Task material -
┄┄┄┄┄┄┄┄┄┄

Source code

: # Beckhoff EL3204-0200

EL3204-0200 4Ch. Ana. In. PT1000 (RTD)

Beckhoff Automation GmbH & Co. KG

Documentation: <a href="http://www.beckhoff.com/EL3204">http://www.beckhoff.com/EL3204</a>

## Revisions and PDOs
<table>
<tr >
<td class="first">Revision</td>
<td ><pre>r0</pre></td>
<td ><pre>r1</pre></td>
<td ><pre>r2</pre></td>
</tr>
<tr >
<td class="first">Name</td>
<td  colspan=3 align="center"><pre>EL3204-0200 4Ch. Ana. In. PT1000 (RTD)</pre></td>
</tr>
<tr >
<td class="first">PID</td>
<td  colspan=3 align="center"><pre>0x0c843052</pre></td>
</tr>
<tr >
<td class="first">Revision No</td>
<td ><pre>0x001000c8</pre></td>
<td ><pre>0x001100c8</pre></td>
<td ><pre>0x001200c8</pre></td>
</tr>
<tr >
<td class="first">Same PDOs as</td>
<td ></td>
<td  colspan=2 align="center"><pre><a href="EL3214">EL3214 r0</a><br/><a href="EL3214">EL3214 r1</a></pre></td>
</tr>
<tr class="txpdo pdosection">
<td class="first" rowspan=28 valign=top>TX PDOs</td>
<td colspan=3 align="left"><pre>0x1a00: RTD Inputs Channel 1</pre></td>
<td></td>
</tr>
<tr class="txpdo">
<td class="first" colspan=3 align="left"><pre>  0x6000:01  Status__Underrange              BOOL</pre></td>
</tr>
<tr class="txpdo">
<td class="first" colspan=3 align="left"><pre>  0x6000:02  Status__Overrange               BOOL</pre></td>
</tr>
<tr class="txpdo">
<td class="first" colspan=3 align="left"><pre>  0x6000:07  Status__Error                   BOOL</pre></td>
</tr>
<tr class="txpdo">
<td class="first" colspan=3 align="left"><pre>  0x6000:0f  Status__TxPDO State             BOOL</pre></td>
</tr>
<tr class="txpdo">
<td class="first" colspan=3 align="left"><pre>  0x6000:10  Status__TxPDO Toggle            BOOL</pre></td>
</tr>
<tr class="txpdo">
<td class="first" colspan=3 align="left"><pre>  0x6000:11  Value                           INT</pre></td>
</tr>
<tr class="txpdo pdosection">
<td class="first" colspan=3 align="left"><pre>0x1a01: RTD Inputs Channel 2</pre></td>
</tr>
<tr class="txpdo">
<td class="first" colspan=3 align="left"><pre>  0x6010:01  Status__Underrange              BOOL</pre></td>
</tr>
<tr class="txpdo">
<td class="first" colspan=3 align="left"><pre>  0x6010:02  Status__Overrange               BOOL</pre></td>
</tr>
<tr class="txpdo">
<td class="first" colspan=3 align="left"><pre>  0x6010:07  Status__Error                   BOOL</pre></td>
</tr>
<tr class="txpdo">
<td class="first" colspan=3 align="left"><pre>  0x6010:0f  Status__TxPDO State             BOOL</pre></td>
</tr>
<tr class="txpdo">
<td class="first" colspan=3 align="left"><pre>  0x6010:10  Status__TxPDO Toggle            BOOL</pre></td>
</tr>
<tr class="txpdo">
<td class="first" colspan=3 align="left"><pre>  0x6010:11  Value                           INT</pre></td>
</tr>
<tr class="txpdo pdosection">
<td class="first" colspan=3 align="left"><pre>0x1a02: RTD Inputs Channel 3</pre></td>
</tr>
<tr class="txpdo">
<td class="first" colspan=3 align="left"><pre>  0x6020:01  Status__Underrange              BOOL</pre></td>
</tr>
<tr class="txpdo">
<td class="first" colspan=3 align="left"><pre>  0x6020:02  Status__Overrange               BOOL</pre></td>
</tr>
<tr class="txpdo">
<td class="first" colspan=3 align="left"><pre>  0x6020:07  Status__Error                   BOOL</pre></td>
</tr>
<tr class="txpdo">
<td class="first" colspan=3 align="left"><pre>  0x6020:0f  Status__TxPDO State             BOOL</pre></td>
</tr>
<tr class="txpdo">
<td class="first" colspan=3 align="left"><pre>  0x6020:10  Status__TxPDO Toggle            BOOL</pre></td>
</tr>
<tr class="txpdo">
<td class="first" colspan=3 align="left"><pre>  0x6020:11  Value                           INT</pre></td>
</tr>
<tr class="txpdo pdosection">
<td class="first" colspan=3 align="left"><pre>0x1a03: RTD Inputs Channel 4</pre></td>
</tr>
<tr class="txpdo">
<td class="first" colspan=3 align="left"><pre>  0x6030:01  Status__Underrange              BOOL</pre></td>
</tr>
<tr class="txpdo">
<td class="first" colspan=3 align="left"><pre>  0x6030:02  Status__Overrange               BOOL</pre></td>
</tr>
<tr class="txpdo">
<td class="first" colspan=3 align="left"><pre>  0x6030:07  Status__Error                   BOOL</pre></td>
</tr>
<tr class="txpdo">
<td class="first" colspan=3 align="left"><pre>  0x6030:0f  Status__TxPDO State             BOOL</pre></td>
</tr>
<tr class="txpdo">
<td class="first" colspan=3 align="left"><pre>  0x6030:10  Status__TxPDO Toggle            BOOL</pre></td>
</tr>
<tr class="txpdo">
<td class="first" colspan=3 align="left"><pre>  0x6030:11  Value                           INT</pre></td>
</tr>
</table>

┄┄┄┄┄┄┄┄┄┄

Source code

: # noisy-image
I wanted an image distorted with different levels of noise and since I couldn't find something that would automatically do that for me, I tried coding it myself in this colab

┄┄┄┄┄┄┄┄┄┄

Work order -
Within the data above, how many lines include the string "Toggle"? Answer with the number by itself.

Task output -
4